Year over year, between 2012 and 2015, the amount granted has increased, with the total growth over three years amounting to 6.9%, equivalent to an increase of 5% per capita. The relatively significant increase between 2013 and 2104 is attributable to Ottawa’s Renewed Action Plan for Arts, Heritage and Culture in Ottawa, 2013-2018, which called for substantial increases in grants to organizations for programming and operations. The grants funding increases anticipated in the plan were not maintained beyond 2014.
Grants are one of three key ways municipalities invest in culture. Operating and capital expenditures represent other key channels. The City of Ottawa has dedicated significant funding to capital projects, in particular the Ottawa Art Gallery and Arts Court redevelopment, and renovation of La Nouvelle Scene francophone theatre.
- City of Ottawa. Cultural Funding. Accessed November 15, 2016.
Ottawa’s arts and culture grant funding is comparable to two of the three other largest municipalities in Canada
As reported by Municipal Benchmarking Network Canada (MBNC), in 2015, the City of Ottawa’s grants for arts, heritage and festivals were the second highest per capita among Canada’s four largest municipalities.

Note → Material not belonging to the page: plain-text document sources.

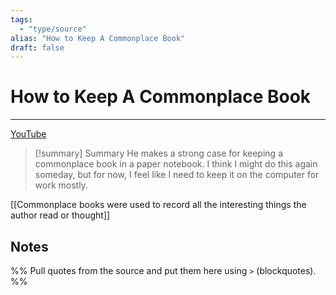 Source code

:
 ```yaml
---
tags:
  - "type/source"
alias: "How to Keep A Commonplace Book"
draft: false
---
```

# How to Keep A Commonplace Book

---

[YouTube](https://www.youtube.com/watch?v=NPqjgN-pNDw)

> [!summary] Summary
> He makes a strong case for keeping a commonplace book in a paper notebook. I think I might do this again someday, but for now, I feel like I need to keep it on the computer for work mostly.

[[Commonplace books were used to record all the interesting things the author read or thought]]

## Notes
%% Pull quotes from the source and put them here using `>` (blockquotes). %%
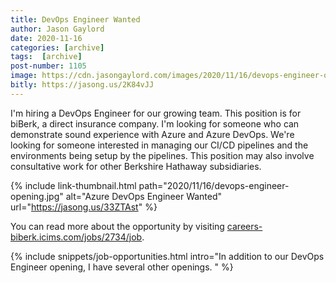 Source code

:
 ```yaml
---
title: DevOps Engineer Wanted
author: Jason Gaylord
date: 2020-11-16
categories: [archive]
tags:  [archive]
post-number: 1105
image: https://cdn.jasongaylord.com/images/2020/11/16/devops-engineer-opening.jpg
bitly: https://jasong.us/2K84vJJ
---
```


I'm hiring a DevOps Engineer for our growing team. This position is for biBerk, a direct insurance company. I'm looking for someone who can demonstrate sound experience with Azure and Azure DevOps. We're looking for someone interested in managing our CI/CD pipelines and the environments being setup by the pipelines. This position may also involve consultative work for other Berkshire Hathaway subsidiaries. 

{% include link-thumbnail.html path="2020/11/16/devops-engineer-opening.jpg" alt="Azure DevOps Engineer Wanted" url="https://jasong.us/33ZTAst" %}

You can read more about the opportunity by visiting [careers-biberk.icims.com/jobs/2734/job](https://jasong.us/33ZTAst).

{% include snippets/job-opportunities.html intro="In addition to our DevOps Engineer opening, I have several other openings. " %} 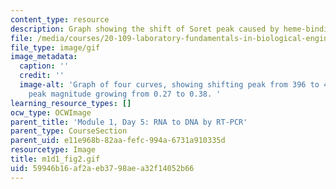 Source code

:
 ```yaml
---
content_type: resource
description: Graph showing the shift of Soret peak caused by heme-binding aptamers.
file: /media/courses/20-109-laboratory-fundamentals-in-biological-engineering-spring-2010/59946b16af2aeb3798aea32f14052b66_m1d5_fig2.gif
file_type: image/gif
image_metadata:
  caption: ''
  credit: ''
  image-alt: 'Graph of four curves, showing shifting peak from 396 to 405 nm, and
    peak magnitude growing from 0.27 to 0.38. '
learning_resource_types: []
ocw_type: OCWImage
parent_title: 'Module 1, Day 5: RNA to DNA by RT-PCR'
parent_type: CourseSection
parent_uid: e11e968b-82aa-fefc-994a-6731a910335d
resourcetype: Image
title: m1d1_fig2.gif
uid: 59946b16-af2a-eb37-98ae-a32f14052b66
---
```

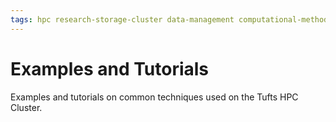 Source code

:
 ```yaml
---
tags: hpc research-storage-cluster data-management computational-methods software-installation---cluster gpu open-ondemand-(ood)
---
```

# Examples and Tutorials

Examples and tutorials on common techniques used on the Tufts HPC Cluster.   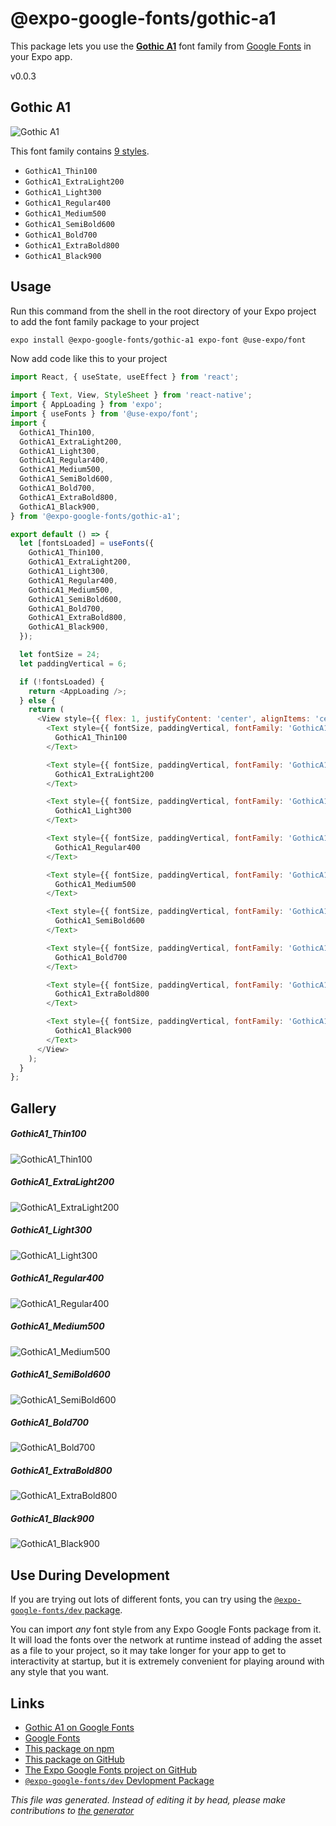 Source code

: # @expo-google-fonts/gothic-a1

This package lets you use the [**Gothic A1**](https://fonts.google.com/specimen/Gothic+A1) font family from [Google Fonts](https://fonts.google.com/) in your Expo app.

v0.0.3

## Gothic A1

![Gothic A1](./font-family.png)

This font family contains [9 styles](#gallery).

- `GothicA1_Thin100`
- `GothicA1_ExtraLight200`
- `GothicA1_Light300`
- `GothicA1_Regular400`
- `GothicA1_Medium500`
- `GothicA1_SemiBold600`
- `GothicA1_Bold700`
- `GothicA1_ExtraBold800`
- `GothicA1_Black900`

## Usage

Run this command from the shell in the root directory of your Expo project to add the font family package to your project
```sh
expo install @expo-google-fonts/gothic-a1 expo-font @use-expo/font
```

Now add code like this to your project
```js
import React, { useState, useEffect } from 'react';

import { Text, View, StyleSheet } from 'react-native';
import { AppLoading } from 'expo';
import { useFonts } from '@use-expo/font';
import {
  GothicA1_Thin100,
  GothicA1_ExtraLight200,
  GothicA1_Light300,
  GothicA1_Regular400,
  GothicA1_Medium500,
  GothicA1_SemiBold600,
  GothicA1_Bold700,
  GothicA1_ExtraBold800,
  GothicA1_Black900,
} from '@expo-google-fonts/gothic-a1';

export default () => {
  let [fontsLoaded] = useFonts({
    GothicA1_Thin100,
    GothicA1_ExtraLight200,
    GothicA1_Light300,
    GothicA1_Regular400,
    GothicA1_Medium500,
    GothicA1_SemiBold600,
    GothicA1_Bold700,
    GothicA1_ExtraBold800,
    GothicA1_Black900,
  });

  let fontSize = 24;
  let paddingVertical = 6;

  if (!fontsLoaded) {
    return <AppLoading />;
  } else {
    return (
      <View style={{ flex: 1, justifyContent: 'center', alignItems: 'center' }}>
        <Text style={{ fontSize, paddingVertical, fontFamily: 'GothicA1_Thin100' }}>
          GothicA1_Thin100
        </Text>

        <Text style={{ fontSize, paddingVertical, fontFamily: 'GothicA1_ExtraLight200' }}>
          GothicA1_ExtraLight200
        </Text>

        <Text style={{ fontSize, paddingVertical, fontFamily: 'GothicA1_Light300' }}>
          GothicA1_Light300
        </Text>

        <Text style={{ fontSize, paddingVertical, fontFamily: 'GothicA1_Regular400' }}>
          GothicA1_Regular400
        </Text>

        <Text style={{ fontSize, paddingVertical, fontFamily: 'GothicA1_Medium500' }}>
          GothicA1_Medium500
        </Text>

        <Text style={{ fontSize, paddingVertical, fontFamily: 'GothicA1_SemiBold600' }}>
          GothicA1_SemiBold600
        </Text>

        <Text style={{ fontSize, paddingVertical, fontFamily: 'GothicA1_Bold700' }}>
          GothicA1_Bold700
        </Text>

        <Text style={{ fontSize, paddingVertical, fontFamily: 'GothicA1_ExtraBold800' }}>
          GothicA1_ExtraBold800
        </Text>

        <Text style={{ fontSize, paddingVertical, fontFamily: 'GothicA1_Black900' }}>
          GothicA1_Black900
        </Text>
      </View>
    );
  }
};

```

## Gallery

##### GothicA1_Thin100
![GothicA1_Thin100](./1ae3fbdff726cb716a361659f8efd51296b280ce94f4582c7eea6a69905050e0.ttf.png)

##### GothicA1_ExtraLight200
![GothicA1_ExtraLight200](./c2132aa2e6fae5ce3ac066aa23fc45e7a83571666c0b4cc9c4dd7bf734363f05.ttf.png)

##### GothicA1_Light300
![GothicA1_Light300](./91a462996301381a669ea6f51dc5030f155c0a85e896a575a5d80dfbd8471779.ttf.png)

##### GothicA1_Regular400
![GothicA1_Regular400](./a9676e8d54fdeef2976f9c8fde17f39fec21956933f3ee203655c2655f350e08.ttf.png)

##### GothicA1_Medium500
![GothicA1_Medium500](./4d0781b8cc09648594a3bba783b1d463592a004fea48584b181b631e2bfc9956.ttf.png)

##### GothicA1_SemiBold600
![GothicA1_SemiBold600](./94fbbaaaa3c999db13176f3b5a8cc657f1e471472f8efc8fd47d298191d6ea56.ttf.png)

##### GothicA1_Bold700
![GothicA1_Bold700](./e689bf118e2ff1a2884e3170b3d1829ccfdd0147baf98523e7fe0494299969f1.ttf.png)

##### GothicA1_ExtraBold800
![GothicA1_ExtraBold800](./db82d9a4e6dabe467f8879d6c23074f7bb1b8ea95857527aec64201e53126f6d.ttf.png)

##### GothicA1_Black900
![GothicA1_Black900](./ad367f71a0970215c6e16efbe180999b11228c398745e8021187b0aa608fdd2d.ttf.png)


## Use During Development

If you are trying out lots of different fonts, you can try using the [`@expo-google-fonts/dev` package](https://github.com/expo/google-fonts/tree/master/font-packages/dev#readme).

You can import *any* font style from any Expo Google Fonts package from it. It will load the fonts
over the network at runtime instead of adding the asset as a file to your project, so it may take longer
for your app to get to interactivity at startup, but it is extremely convenient
for playing around with any style that you want.

## Links

- [Gothic A1 on Google Fonts](https://fonts.google.com/specimen/Gothic+A1)
- [Google Fonts](https://fonts.google.com/)
- [This package on npm](https://www.npmjs.com/package/@expo-google-fonts/gothic-a1)
- [This package on GitHub](https://github.com/expo/google-fonts/tree/master/font-packages/gothic-a1)
- [The Expo Google Fonts project on GitHub](https://github.com/expo/google-fonts)
- [`@expo-google-fonts/dev` Devlopment Package](https://github.com/expo/google-fonts/tree/master/font-packages/dev)


*This file was generated. Instead of editing it by head, please make contributions to [the generator](https://github.com/expo/google-fonts/tree/master/packages/generator)*
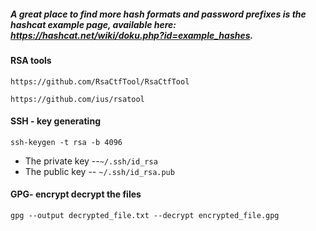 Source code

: ##### A great place to find more hash formats and password prefixes is the hashcat example page, available here: https://hashcat.net/wiki/doku.php?id=example_hashes.
#### RSA tools
```
https://github.com/RsaCtfTool/RsaCtfTool
```
```
https://github.com/ius/rsatool
```
#### SSH - key generating 
```
ssh-keygen -t rsa -b 4096
```
- The private key --`~/.ssh/id_rsa`
- The public key -- `~/.ssh/id_rsa.pub`

#### GPG- encrypt decrypt the files
```
gpg --output decrypted_file.txt --decrypt encrypted_file.gpg
``` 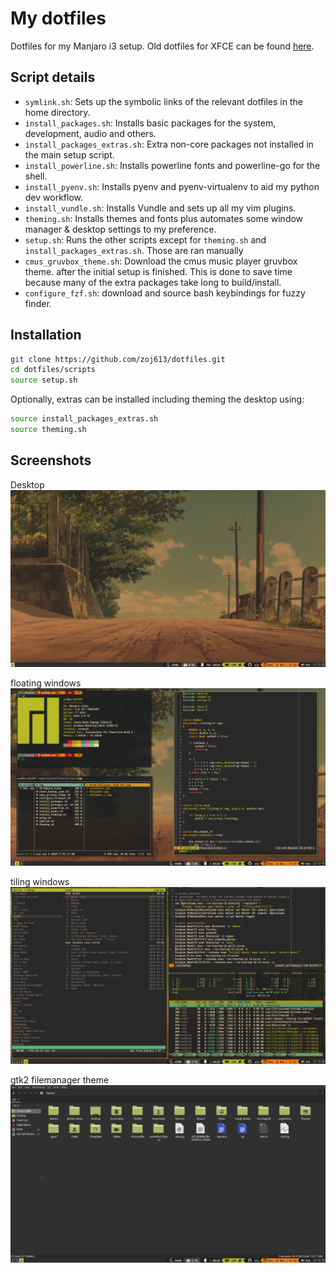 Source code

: # My dotfiles
Dotfiles for my Manjaro i3 setup. Old dotfiles for XFCE can be found [here](https://github.com/zoj613/dotfiles/tree/manjaro).

## Script details
- `symlink.sh`: Sets up the symbolic links of the relevant dotfiles in the home directory.
- `install_packages.sh`: Installs basic packages for the system, development, audio and others.
- `install_packages_extras.sh`: Extra non-core packages not installed in the main setup script.
- `install_powerline.sh`: Installs powerline fonts and powerline-go for the shell.
- `install_pyenv.sh`: Installs pyenv and pyenv-virtualenv to aid my python dev workflow.
- `install_vundle.sh`: Installs Vundle and sets up all my vim plugins.
- `theming.sh`: Installs themes and fonts plus automates some window manager & desktop settings to my preference.
- `setup.sh`: Runs the other scripts except for `theming.sh` and `install_packages_extras.sh`. Those are ran manually
- `cmus_gruvbox_theme.sh`: Download the cmus music player gruvbox theme.
after the initial setup is finished. This is done to save time because many of the extra packages take long to build/install.
- `configure_fzf.sh`: download and source bash keybindings for fuzzy finder.

## Installation
```bash
git clone https://github.com/zoj613/dotfiles.git
cd dotfiles/scripts
source setup.sh
```

Optionally, extras can be installed including theming the desktop using:

```bash
source install_packages_extras.sh
source theming.sh

```

## Screenshots
Desktop
![desktop](scripts/img/desktop.png)

floating windows
![floating](scripts/img/floating.png)

tiling windows
![tiling](scripts/img/tiling.png)

gtk2 filemanager theme
![filemanager](scripts/img/filemanager.png)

Significantly different outcomes between MBNC’s 2009 numbers and those arrived at by another independent analysis of culture grants by Canadian cities for that year, do suggest a need to be cautious with this type of data. Also, while the Ville de Montreal is clearly in a different league in its culture funding, part of the explanation lies in a long history of cultural development agreements with the province, which flow money through the municipality. In addition, Montreal’s funding jumped significantly in 2015 because of its preparation for its upcoming 375th anniversary.

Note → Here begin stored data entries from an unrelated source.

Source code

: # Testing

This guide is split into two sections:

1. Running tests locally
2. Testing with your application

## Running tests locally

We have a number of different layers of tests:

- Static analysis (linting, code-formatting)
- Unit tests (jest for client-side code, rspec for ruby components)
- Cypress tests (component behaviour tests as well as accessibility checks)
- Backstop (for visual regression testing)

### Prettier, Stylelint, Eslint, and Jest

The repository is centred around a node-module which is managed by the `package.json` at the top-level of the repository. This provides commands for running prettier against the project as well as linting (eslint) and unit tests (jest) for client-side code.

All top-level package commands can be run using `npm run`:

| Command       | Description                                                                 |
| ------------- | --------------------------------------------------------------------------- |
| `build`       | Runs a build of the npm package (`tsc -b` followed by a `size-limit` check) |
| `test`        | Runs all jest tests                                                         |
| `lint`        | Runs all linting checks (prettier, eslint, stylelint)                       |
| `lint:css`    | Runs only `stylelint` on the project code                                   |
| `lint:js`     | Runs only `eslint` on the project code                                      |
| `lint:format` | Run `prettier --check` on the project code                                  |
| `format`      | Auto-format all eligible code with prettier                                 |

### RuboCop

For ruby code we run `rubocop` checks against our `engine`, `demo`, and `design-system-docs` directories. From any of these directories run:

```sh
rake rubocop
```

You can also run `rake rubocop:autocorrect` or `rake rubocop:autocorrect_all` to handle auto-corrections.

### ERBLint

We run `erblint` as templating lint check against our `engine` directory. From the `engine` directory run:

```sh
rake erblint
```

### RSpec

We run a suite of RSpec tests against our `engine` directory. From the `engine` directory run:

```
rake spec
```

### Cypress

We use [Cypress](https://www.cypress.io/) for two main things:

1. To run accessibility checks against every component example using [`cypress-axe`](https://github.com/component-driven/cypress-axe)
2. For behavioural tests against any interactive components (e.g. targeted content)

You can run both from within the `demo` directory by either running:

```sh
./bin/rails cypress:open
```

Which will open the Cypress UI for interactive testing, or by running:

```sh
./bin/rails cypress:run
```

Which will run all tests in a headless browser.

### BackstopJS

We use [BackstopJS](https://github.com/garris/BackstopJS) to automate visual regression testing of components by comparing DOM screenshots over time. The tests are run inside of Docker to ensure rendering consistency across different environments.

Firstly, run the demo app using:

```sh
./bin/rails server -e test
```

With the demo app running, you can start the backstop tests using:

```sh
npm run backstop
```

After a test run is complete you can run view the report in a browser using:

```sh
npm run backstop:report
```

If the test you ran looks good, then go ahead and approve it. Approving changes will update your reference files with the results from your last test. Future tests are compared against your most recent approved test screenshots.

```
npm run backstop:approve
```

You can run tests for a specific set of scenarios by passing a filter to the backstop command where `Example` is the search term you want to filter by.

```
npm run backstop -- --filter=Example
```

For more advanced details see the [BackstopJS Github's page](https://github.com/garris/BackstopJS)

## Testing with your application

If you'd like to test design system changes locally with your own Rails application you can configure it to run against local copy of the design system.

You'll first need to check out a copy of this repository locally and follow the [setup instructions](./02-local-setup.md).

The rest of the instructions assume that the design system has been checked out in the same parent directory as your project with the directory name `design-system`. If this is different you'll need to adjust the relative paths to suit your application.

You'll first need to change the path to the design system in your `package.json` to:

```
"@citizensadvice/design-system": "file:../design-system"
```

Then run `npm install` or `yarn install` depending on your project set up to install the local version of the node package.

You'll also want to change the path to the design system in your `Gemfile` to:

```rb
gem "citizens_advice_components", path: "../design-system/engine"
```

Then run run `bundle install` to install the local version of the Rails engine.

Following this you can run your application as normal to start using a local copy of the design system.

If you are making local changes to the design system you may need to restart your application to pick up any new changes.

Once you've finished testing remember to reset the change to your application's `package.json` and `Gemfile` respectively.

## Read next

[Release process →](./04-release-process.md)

There has been a collaborative initiative among Canada's six largest municipalities to come up with comparable numbers on culture spending, but the results are not currently available.

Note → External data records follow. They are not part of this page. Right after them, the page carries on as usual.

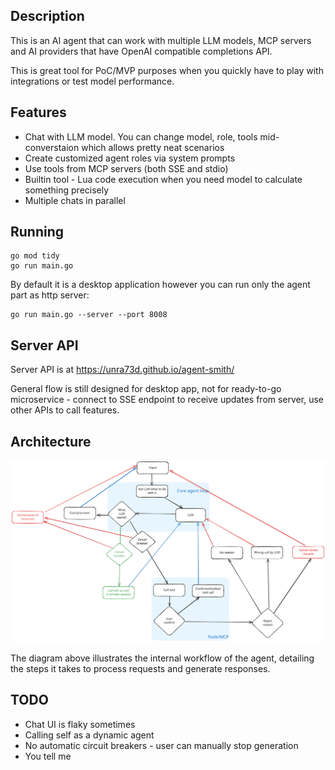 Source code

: ## Description
This is an AI agent that can work with multiple LLM models, MCP servers and AI providers that have OpenAI compatible completions API.

This is great tool for PoC/MVP purposes when you quickly have to play with integrations or test model performance.

## Features
- Chat with LLM model. You can change model, role, tools mid-converstaion which allows pretty neat scenarios
- Create customized agent roles via system prompts
- Use tools from MCP servers (both SSE and stdio)
- Builtin tool - Lua code execution when you need model to calculate something precisely
- Multiple chats in parallel

## Running
```
go mod tidy
go run main.go
```

By default it is a desktop application however you can run only the agent part as http server:
```
go run main.go --server --port 8008
```

## Server API
Server API is at https://unra73d.github.io/agent-smith/

General flow is still designed for desktop app, not for ready-to-go microservice - connect to SSE endpoint to receive updates from server, use other APIs to call features.

## Architecture
![Agent Workflow](docs/agent_workflow.svg)

The diagram above illustrates the internal workflow of the agent, detailing the steps it takes to process requests and generate responses.

## TODO
- Chat UI is flaky sometimes
- Calling self as a dynamic agent
- No automatic circuit breakers - user can manually stop generation
- You tell me

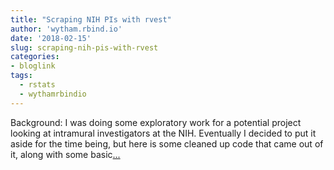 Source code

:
 ```yaml
---
title: "Scraping NIH PIs with rvest"
author: 'wytham.rbind.io'
date: '2018-02-15'
slug: scraping-nih-pis-with-rvest
categories:
- bloglink
tags:
  - rstats
  - wythamrbindio
---
```


Background: I was doing some exploratory work for a potential project looking at intramural investigators at the NIH. Eventually I decided to put it aside for the time being, but here is some cleaned up code that came out of it, along with some basic[... <i class="fas fa-external-link-alt"></i>](https://wytham.rbind.io/post/scraping-nih-pis-with-rvest/)

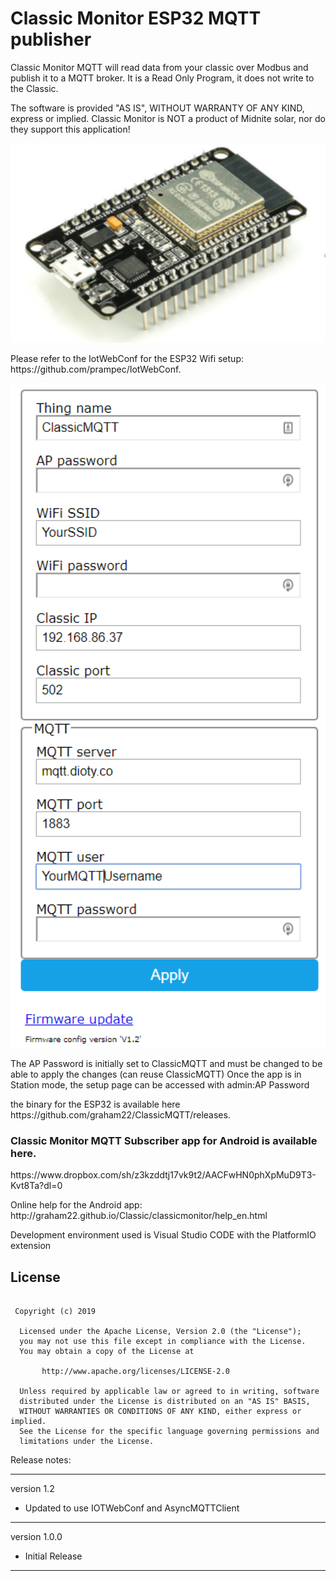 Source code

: 
<h1>Classic Monitor ESP32 MQTT publisher</h1>



<p>
Classic Monitor MQTT will read data from your classic over Modbus and publish it to a MQTT broker. It is a Read Only Program, it does not write to the Classic.

The software is provided "AS IS", WITHOUT WARRANTY OF ANY KIND, express or implied.
Classic Monitor is NOT a product of Midnite solar, nor do they support this application!
</p>

<p align="center">
  <img src="./docs/images_en/ESP32.png" width="640"/>
</p>
<p>
Please refer to the IotWebConf for the ESP32 Wifi setup: https://github.com/prampec/IotWebConf.
</p>
<p align="center">
  <img src="./pictures/SetupPage.PNG" width="640"/>
  
  The AP Password is initially set to ClassicMQTT and must be changed to be able to apply the changes (can reuse ClassicMQTT)
  Once the app is in Station mode, the setup page can be accessed with admin:AP Password
</p>
<p>
the binary for the ESP32 is available here https://github.com/graham22/ClassicMQTT/releases.
</p>

<p>
<h3>Classic Monitor MQTT Subscriber app for Android is available here.</h3>
</p>

<p>
https://www.dropbox.com/sh/z3kzddtj17vk9t2/AACFwHN0phXpMuD9T3-Kvt8Ta?dl=0
</p>

<p>
Online help for the Android app: http://graham22.github.io/Classic/classicmonitor/help_en.html
</p>

Development environment used is Visual Studio CODE with the PlatformIO extension

## License
```

 Copyright (c) 2019

  Licensed under the Apache License, Version 2.0 (the "License");
  you may not use this file except in compliance with the License.
  You may obtain a copy of the License at

       http://www.apache.org/licenses/LICENSE-2.0

  Unless required by applicable law or agreed to in writing, software
  distributed under the License is distributed on an "AS IS" BASIS,
  WITHOUT WARRANTIES OR CONDITIONS OF ANY KIND, either express or implied.
  See the License for the specific language governing permissions and
  limitations under the License.

```


Release notes:

-----------------

version 1.2

<ul>
<li>Updated to use IOTWebConf and AsyncMQTTClient</li>
</ul>

-----------------
version 1.0.0

<ul>
<li>Initial Release</li>
</ul>

-----------------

The way in which culture services are provided varies with each municipality. Because culture is unique to each municipality and service delivery is based on each one’s individual needs, there will inevitably be differences in levels of services. This municipal uniqueness should be carefully considered when comparing the results. Factors that can affect comparisons also include "in kind" services, tourism, access to services, types of service and service level.
- Hill Strategies Research Inc. Municipal Cultural Investment in Five Large Canadian Cities. 2012
- Municipal Benchmarking Network Canada. Culture. 2015. Accessed November 15, 2016.
Ottawa artists and organizations receive a relatively small share of funding from the two largest federal sources
The federal department of Canadian Heritage and the Canada Council for the Arts (CCA) are two of the largest funders of the arts in Canada. The CCA is mandated by Parliament to support the arts across the country. As a federal crown corporation, it operates at arm’s length from the government.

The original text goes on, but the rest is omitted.